= Beginning of Section =
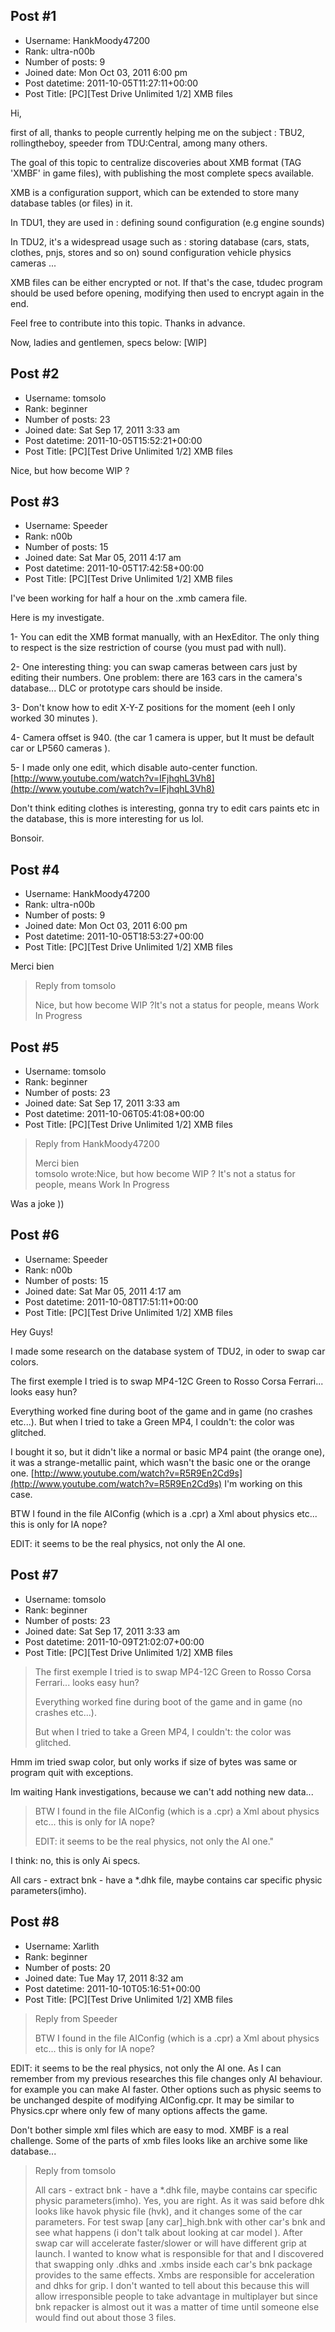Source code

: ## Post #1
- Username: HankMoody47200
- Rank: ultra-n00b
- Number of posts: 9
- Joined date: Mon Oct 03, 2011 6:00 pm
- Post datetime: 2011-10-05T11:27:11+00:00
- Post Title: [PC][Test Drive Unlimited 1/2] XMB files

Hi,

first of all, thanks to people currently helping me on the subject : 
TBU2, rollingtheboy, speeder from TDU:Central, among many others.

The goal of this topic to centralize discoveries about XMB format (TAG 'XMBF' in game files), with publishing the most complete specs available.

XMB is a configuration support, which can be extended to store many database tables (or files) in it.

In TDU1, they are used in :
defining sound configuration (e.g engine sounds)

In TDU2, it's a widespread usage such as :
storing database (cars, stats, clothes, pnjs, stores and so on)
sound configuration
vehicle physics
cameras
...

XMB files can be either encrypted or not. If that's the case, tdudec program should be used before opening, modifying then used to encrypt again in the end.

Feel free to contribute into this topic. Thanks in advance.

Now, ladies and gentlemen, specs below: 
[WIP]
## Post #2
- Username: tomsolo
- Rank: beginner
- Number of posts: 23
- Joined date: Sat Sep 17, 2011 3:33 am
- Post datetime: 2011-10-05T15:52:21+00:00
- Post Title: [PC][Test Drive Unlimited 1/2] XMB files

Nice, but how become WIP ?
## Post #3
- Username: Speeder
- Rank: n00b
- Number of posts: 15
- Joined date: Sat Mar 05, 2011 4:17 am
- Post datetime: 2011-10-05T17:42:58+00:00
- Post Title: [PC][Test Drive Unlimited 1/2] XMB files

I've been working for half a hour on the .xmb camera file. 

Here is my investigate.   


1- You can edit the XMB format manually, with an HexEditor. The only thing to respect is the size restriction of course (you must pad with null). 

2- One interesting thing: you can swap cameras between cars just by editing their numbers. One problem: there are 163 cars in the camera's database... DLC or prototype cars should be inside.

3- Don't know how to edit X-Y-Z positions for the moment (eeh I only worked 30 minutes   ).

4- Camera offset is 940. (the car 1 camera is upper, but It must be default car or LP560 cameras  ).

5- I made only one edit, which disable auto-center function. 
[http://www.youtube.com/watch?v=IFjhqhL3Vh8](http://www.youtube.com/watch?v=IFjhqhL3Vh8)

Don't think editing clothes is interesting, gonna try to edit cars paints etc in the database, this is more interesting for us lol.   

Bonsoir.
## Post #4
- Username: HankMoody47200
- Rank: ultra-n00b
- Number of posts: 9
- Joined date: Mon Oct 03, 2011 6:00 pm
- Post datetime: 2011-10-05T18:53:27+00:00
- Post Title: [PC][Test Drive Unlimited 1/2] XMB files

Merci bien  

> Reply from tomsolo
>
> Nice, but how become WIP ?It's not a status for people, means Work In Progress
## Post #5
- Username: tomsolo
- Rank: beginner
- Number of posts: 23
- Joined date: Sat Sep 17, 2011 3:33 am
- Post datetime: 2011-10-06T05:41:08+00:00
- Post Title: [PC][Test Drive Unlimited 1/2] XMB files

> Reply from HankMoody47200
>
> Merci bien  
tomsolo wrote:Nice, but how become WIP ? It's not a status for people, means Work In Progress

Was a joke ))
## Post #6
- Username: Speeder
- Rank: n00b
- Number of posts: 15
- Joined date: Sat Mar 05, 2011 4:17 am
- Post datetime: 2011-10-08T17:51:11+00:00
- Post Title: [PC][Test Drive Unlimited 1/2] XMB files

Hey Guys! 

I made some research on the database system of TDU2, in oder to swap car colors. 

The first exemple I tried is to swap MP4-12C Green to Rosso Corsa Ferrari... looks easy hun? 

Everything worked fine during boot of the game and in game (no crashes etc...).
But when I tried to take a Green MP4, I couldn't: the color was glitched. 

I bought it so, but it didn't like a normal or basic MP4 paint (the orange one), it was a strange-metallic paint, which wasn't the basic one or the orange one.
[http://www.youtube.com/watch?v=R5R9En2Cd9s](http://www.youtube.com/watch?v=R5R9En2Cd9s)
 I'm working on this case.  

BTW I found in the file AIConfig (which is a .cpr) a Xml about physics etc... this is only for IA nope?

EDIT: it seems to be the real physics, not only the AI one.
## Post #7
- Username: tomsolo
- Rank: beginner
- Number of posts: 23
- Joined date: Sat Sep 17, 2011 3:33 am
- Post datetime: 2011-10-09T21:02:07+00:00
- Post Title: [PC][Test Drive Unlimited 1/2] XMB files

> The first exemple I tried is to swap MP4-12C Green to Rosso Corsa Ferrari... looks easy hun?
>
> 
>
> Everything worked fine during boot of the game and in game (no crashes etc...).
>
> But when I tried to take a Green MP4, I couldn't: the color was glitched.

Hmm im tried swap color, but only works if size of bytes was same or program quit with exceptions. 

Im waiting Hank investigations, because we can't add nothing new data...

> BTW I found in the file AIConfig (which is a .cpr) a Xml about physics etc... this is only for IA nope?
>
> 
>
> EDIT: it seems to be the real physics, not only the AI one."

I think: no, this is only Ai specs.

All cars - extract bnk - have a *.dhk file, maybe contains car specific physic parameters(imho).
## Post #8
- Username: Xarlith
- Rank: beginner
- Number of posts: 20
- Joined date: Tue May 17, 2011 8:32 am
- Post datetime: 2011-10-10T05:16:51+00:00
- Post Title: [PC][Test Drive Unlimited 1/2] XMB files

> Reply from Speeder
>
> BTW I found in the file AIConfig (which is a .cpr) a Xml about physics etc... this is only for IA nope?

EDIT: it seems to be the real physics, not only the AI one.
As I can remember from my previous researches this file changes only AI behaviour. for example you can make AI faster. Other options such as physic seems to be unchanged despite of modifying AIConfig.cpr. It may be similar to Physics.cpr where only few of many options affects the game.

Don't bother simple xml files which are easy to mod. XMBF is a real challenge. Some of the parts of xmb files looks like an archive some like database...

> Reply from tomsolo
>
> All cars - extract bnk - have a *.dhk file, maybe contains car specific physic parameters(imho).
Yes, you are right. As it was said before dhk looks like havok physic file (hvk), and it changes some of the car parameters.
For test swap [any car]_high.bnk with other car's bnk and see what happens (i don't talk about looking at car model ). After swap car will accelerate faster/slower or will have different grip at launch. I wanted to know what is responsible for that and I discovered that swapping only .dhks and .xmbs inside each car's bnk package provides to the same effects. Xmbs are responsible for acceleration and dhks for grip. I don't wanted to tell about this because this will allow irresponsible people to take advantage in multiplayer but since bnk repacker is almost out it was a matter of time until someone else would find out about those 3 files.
= End of Section =
= Beginning of Section =
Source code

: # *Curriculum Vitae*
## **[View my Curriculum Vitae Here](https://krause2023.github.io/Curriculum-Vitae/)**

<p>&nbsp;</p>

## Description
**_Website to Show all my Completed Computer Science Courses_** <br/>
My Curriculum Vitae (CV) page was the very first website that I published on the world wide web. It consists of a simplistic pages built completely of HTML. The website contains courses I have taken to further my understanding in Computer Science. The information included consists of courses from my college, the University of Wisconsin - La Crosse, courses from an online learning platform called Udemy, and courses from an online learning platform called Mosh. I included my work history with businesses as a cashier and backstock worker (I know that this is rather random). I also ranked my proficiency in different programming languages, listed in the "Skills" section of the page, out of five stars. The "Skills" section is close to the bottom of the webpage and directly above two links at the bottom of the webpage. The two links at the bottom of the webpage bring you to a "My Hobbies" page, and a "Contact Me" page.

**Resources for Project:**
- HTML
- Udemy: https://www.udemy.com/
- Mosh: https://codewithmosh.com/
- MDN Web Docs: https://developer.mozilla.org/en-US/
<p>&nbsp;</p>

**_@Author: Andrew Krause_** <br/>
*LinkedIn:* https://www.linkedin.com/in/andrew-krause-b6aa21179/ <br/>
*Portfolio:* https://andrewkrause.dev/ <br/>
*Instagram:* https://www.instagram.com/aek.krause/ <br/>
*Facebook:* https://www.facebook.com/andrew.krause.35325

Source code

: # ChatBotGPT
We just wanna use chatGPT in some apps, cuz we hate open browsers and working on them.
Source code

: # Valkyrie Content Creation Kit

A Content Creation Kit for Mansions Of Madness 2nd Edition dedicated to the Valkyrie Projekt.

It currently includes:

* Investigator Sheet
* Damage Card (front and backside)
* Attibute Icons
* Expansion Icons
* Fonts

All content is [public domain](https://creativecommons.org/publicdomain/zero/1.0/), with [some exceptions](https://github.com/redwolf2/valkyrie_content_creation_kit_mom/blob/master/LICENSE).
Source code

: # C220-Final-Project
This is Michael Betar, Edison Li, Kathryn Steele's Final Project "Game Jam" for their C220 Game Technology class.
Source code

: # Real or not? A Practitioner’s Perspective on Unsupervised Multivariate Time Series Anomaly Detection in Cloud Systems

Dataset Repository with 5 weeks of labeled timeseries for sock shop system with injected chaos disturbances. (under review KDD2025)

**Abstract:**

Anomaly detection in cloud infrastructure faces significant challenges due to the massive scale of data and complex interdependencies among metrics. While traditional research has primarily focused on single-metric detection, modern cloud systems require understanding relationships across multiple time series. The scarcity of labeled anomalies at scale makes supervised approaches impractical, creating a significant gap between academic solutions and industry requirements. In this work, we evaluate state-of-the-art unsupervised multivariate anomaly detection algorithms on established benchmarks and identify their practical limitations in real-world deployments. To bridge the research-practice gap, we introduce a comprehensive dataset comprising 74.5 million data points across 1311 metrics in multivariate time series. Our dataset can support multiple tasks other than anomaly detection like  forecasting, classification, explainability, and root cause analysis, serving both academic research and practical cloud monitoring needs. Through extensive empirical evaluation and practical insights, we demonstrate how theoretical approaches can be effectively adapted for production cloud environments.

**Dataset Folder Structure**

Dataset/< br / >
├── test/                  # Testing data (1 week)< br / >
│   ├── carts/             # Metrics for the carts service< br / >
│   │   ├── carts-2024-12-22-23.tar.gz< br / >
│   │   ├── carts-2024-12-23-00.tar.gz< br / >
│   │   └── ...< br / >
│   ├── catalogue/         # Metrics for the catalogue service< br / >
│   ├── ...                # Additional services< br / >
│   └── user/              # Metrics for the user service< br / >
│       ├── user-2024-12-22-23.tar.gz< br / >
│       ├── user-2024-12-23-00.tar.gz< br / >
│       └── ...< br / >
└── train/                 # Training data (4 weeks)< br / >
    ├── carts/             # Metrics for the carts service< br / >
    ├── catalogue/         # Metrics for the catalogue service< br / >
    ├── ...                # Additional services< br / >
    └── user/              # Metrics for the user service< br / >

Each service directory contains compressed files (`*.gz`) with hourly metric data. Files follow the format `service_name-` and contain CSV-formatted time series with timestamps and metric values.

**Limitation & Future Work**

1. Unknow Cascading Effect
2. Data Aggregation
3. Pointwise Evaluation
= End of Section =
= Beginning of Section =
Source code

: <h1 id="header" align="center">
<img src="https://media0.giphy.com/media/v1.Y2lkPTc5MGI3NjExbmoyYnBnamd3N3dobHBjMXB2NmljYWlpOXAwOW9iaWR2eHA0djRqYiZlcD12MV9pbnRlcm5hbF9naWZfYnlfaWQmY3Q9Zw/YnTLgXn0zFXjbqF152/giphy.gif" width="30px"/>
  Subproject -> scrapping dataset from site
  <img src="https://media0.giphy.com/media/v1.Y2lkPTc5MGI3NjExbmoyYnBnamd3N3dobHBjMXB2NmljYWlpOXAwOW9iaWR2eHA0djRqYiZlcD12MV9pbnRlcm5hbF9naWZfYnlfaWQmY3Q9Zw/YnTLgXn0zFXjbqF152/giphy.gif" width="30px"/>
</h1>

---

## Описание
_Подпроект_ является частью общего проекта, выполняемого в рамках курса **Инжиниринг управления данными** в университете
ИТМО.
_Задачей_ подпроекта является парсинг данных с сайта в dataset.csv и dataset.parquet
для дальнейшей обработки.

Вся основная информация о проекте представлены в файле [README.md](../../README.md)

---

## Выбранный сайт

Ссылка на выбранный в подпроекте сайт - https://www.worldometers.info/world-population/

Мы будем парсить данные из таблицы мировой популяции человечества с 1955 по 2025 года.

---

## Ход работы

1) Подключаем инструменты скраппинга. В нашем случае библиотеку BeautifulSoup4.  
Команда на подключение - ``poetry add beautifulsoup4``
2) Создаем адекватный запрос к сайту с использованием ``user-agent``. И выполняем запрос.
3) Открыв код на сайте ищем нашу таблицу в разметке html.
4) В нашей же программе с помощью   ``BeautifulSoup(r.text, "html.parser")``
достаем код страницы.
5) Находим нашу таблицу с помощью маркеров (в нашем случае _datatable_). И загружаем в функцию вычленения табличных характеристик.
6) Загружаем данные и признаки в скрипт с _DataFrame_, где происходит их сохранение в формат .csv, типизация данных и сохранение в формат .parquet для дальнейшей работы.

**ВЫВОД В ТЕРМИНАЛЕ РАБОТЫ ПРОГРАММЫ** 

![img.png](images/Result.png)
= End of Section =
| PROBLEM TO WORK ON |
From the entries above, give again exactly the lines running from the line with "(front and backside)" to the line with "week)< br / >"; include both of those lines.

| WRITTEN ANSWER |
* Damage Card (front and backside)
* Attibute Icons
* Expansion Icons
* Fonts

All content is [public domain](https://creativecommons.org/publicdomain/zero/1.0/), with [some exceptions](https://github.com/redwolf2/valkyrie_content_creation_kit_mom/blob/master/LICENSE).
Source code

: # C220-Final-Project
This is Michael Betar, Edison Li, Kathryn Steele's Final Project "Game Jam" for their C220 Game Technology class.
Source code

: # Real or not? A Practitioner’s Perspective on Unsupervised Multivariate Time Series Anomaly Detection in Cloud Systems

Dataset Repository with 5 weeks of labeled timeseries for sock shop system with injected chaos disturbances. (under review KDD2025)

**Abstract:**

Anomaly detection in cloud infrastructure faces significant challenges due to the massive scale of data and complex interdependencies among metrics. While traditional research has primarily focused on single-metric detection, modern cloud systems require understanding relationships across multiple time series. The scarcity of labeled anomalies at scale makes supervised approaches impractical, creating a significant gap between academic solutions and industry requirements. In this work, we evaluate state-of-the-art unsupervised multivariate anomaly detection algorithms on established benchmarks and identify their practical limitations in real-world deployments. To bridge the research-practice gap, we introduce a comprehensive dataset comprising 74.5 million data points across 1311 metrics in multivariate time series. Our dataset can support multiple tasks other than anomaly detection like  forecasting, classification, explainability, and root cause analysis, serving both academic research and practical cloud monitoring needs. Through extensive empirical evaluation and practical insights, we demonstrate how theoretical approaches can be effectively adapted for production cloud environments.

**Dataset Folder Structure**

Dataset/< br / >
├── test/                  # Testing data (1 week)< br / >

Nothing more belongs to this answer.